Wednesday 24 January 2007

Breathing Life into your Characters

If you want your reader to care about your characters, you have to make them so alive that they will step off the page. Your readers should continue thinking about those characters long after they have closed the last page of your book. Think about some of the characters you've met in literature. Who are your favourites? Do you feel as if they are alive, or actually lived in some part of the world, even though you never physically met them? Why do or did they seem so alive to you? Character development is one of those elements of writing that you will need to master before you even begin writing your book.

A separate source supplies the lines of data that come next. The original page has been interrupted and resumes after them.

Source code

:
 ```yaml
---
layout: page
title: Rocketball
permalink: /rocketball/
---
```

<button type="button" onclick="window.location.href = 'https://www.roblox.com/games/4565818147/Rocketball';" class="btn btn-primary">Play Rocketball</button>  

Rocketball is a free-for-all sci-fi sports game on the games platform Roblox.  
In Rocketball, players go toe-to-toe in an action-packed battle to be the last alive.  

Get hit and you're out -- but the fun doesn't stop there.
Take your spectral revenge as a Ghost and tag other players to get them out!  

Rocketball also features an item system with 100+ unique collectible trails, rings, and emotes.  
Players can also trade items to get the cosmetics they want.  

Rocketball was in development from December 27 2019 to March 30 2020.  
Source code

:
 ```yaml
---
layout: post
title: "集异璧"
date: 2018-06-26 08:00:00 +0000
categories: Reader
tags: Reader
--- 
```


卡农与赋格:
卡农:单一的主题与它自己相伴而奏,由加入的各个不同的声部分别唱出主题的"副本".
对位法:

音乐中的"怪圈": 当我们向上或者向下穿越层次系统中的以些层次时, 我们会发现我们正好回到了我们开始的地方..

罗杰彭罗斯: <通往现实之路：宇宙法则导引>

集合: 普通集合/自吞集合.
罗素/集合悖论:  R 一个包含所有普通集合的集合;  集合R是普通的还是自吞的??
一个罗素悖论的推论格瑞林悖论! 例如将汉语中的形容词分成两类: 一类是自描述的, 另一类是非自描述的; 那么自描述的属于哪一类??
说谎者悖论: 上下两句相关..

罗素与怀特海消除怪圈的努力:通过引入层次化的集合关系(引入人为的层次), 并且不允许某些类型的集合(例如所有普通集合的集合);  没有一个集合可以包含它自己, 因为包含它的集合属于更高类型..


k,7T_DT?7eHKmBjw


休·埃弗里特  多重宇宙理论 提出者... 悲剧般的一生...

Analysis is a tool every writers should be prepared to use during their apprenticeship. Look at the writings of your favourite authors and try to see what they did to make their characters come to life. What do you know about the characters? Make a list. Don't list what the author 'told' you, but what you deduced on some other level. Look at the clues you, as a reader, were given by the writer - the character's upbringing and traumas they or someone close to them suffered. Everything that happened to them before they stepped into your book will direct their actions.

Humans are moved to do the things they do because they are motivated by some force, either external or internal. You have to give your characters the motivation to act in the ways that they will do in your book. Your characters will have to be well-rounded and do only those things that would fit in with their make-up. Don't 'tell' your readers all about them; plant clues and let the reader fill in the blanks. This will make that character more real to them than if you had placed a photograph on the page. Descriptions are just that - words to describe - but actions, as we all know, speak louder than words.

Make your characterts luminous so that your readers will continue to wonder about their lives, long after the book story is ended.